#### Dynamic Topological Data Analysis (dynamic-TDA) using the Wasserstein Distance

(c) 2020 Tananun Songdechakraiwut, D. Vijay Anand, Botao Wang, Moo K. Chung

Contact mkchung@wisc.edu for support related to codes and sample data

### Description

Dynamic topological data analysis (dynamic-TDA)  focuses on analyzing dynamically changing time series data using persistent homology. The method can be applicable to wide variety of dynamically changing data including resting-state functional magnetic resonance images (rs-fMRI) and dynamically changing correlation matrices. The basic terminology and concept are introduced in [1]. If you use data or codes in this page, please reference Songdechakraiwut et al. 2020. Codes below explained in section 1)-3) are packaged as song.2020.simulation3.zip. Section 1)-3) perform the transposition test topological distance on the two-groups setting. Simply run run_simulation_v3.m.

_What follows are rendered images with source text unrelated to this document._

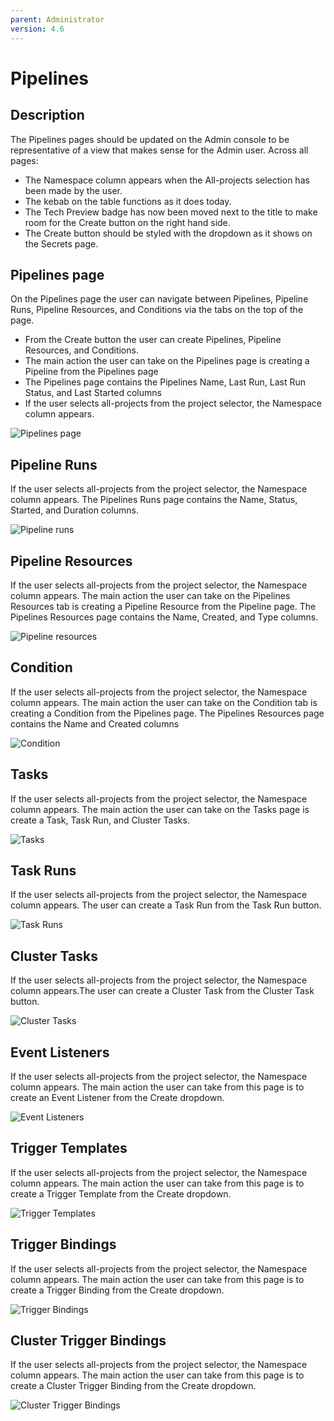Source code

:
 ```yaml
---
parent: Administrator
version: 4.6
---
```


# Pipelines

## Description
The Pipelines pages should be updated on the Admin console to be representative of a view that makes sense for the Admin user. Across all pages:
 - The Namespace column appears when the All-projects selection has been made by the user.
 - The kebab on the table functions as it does today.
 - The Tech Preview badge has now been moved next to the title to make room for the Create button on the  right hand side.
 - The Create button should be styled with the dropdown as it shows on the Secrets page.

## Pipelines page
On the Pipelines page the user can navigate between Pipelines, Pipeline Runs, Pipeline Resources, and Conditions via the tabs on the top of the page.
- From the Create button the user can create Pipelines, Pipeline Resources, and Conditions.
- The main action the user can take on the Pipelines page is creating a Pipeline from the Pipelines page
- The Pipelines page contains the Pipelines Name, Last Run, Last Run Status, and Last Started columns
- If the user selects all-projects from the project selector, the Namespace column appears.

![Pipelines page](img/1-pipelines.jpg)

## Pipeline Runs
If the user selects all-projects from the project selector, the Namespace column appears. The Pipelines Runs page contains the Name, Status, Started, and Duration columns.

![Pipeline runs](img/2-pipeline-runs.jpg)

## Pipeline Resources
If the user selects all-projects from the project selector, the Namespace column appears. The main action the user can take on the Pipelines Resources tab is creating a Pipeline Resource from the Pipeline page. The Pipelines Resources page contains the Name, Created, and Type columns.

![Pipeline resources](img/3-pipeline-resources.jpg)

## Condition
If the user selects all-projects from the project selector, the Namespace column appears. The main action the user can take on the Condition tab is creating a Condition from the Pipelines page. The Pipelines Resources page contains the Name and Created columns

![Condition](img/4-Condition.jpg)

## Tasks
If the user selects all-projects from the project selector, the Namespace column appears. The main action the user can take on the Tasks page is create a Task, Task Run, and Cluster Tasks.

![Tasks](img/9-Tasks.jpg)

## Task Runs
If the user selects all-projects from the project selector, the Namespace column appears. The user can create a Task Run from the Task Run button.

![Task Runs](img/10-Task-Runs.jpg)

## Cluster Tasks
If the user selects all-projects from the project selector, the Namespace column appears.The user can create a Cluster Task from the Cluster Task button.

![Cluster Tasks](img/11-Cluster-Tasks.jpg)

## Event Listeners
If the user selects all-projects from the project selector, the Namespace column appears. The main action the user can take from this page is to create an Event Listener from the Create dropdown.

![Event Listeners](img/5-Event-Listeners.jpg)

## Trigger Templates
If the user selects all-projects from the project selector, the Namespace column appears. The main action the user can take from this page is to create a Trigger Template from the Create dropdown.

![Trigger Templates](img/6-Trigger-Templates.jpg)

## Trigger Bindings
If the user selects all-projects from the project selector, the Namespace column appears. The main action the user can take from this page is to create a Trigger Binding from the Create dropdown.

![Trigger Bindings](img/7-Trigger-Bindings.jpg)

## Cluster Trigger Bindings
If the user selects all-projects from the project selector, the Namespace column appears. The main action the user can take from this page is to create a Cluster Trigger Binding from the Create dropdown.

![Cluster Trigger Bindings](img/8-Cluster-Trigger-Bindings.jpg)
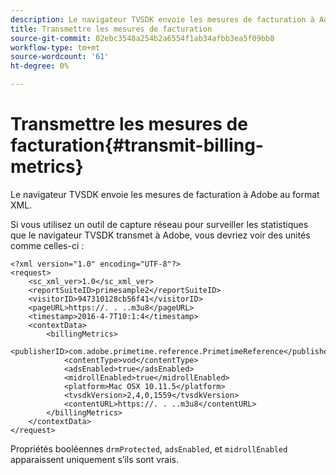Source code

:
 ```yaml
---
description: Le navigateur TVSDK envoie les mesures de facturation à Adobe au format XML.
title: Transmettre les mesures de facturation
source-git-commit: 02ebc3548a254b2a6554f1ab34afbb3ea5f09bb8
workflow-type: tm+mt
source-wordcount: '61'
ht-degree: 0%

---
```


# Transmettre les mesures de facturation{#transmit-billing-metrics}

Le navigateur TVSDK envoie les mesures de facturation à Adobe au format XML.

<!--<a id="example_13ABDB1CC0B549968A534765378DA3A0"></a>-->

Si vous utilisez un outil de capture réseau pour surveiller les statistiques que le navigateur TVSDK transmet à Adobe, vous devriez voir des unités comme celles-ci :

```
<?xml version="1.0" encoding="UTF-8"?>
<request>
    <sc_xml_ver>1.0</sc_xml_ver>
    <reportSuiteID>primesample2</reportSuiteID>
    <visitorID>947310128cb56f41</visitorID>
    <pageURL>https://. . ..m3u8</pageURL>
    <timestamp>2016-4-7T10:1:4</timestamp>
    <contextData>
        <billingMetrics>
            <publisherID>com.adobe.primetime.reference.PrimetimeReference</publisherID>
            <contentType>vod</contentType>
            <adsEnabled>true</adsEnabled>
            <midrollEnabled>true</midrollEnabled>
            <platform>Mac OSX 10.11.5</platform>
            <tvsdkVersion>2,4,0,1559</tvsdkVersion>
            <contentURL>https://. . ..m3u8</contentURL>
        </billingMetrics>
    </contextData>
</request>
```

Propriétés booléennes `drmProtected`, `adsEnabled`, et `midrollEnabled` apparaissent uniquement s’ils sont vrais.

### 1) Modular network simulation

This is the basic statistical model given as Study 2 in the simulation study in Songdechakraiwut et al. 2020. Function random_modular_graph.m will generate a modular network. The input parameters are as follows.

mu = 1;                  %mean
sigma = .25;         %standard deviation
nNode1 = 50;       %number of nodes in network G
nModule1 = 2;     %number of modules of graph G

nNode2 = 60;       %number of nodes in network P
nModule2 = 3;     %number of modules of graph P
nModule2 = 3;
%number of modules of graph P

G = random_modular_graph(nNode1, nModule1, p, mu, sigma); %network with 2 modules
P =
random_modular_graph(nNode2, nModule2, p, mu, sigma); %network with 3 modules
figure; subplot(1,2,1); imagesc(G); colorbar
subplot(1,2,2); imagesc(P); colorbar

Figure 1. Simulated networks with 2 modules and 3 modules. The parameter p controls the probability of connection within the module.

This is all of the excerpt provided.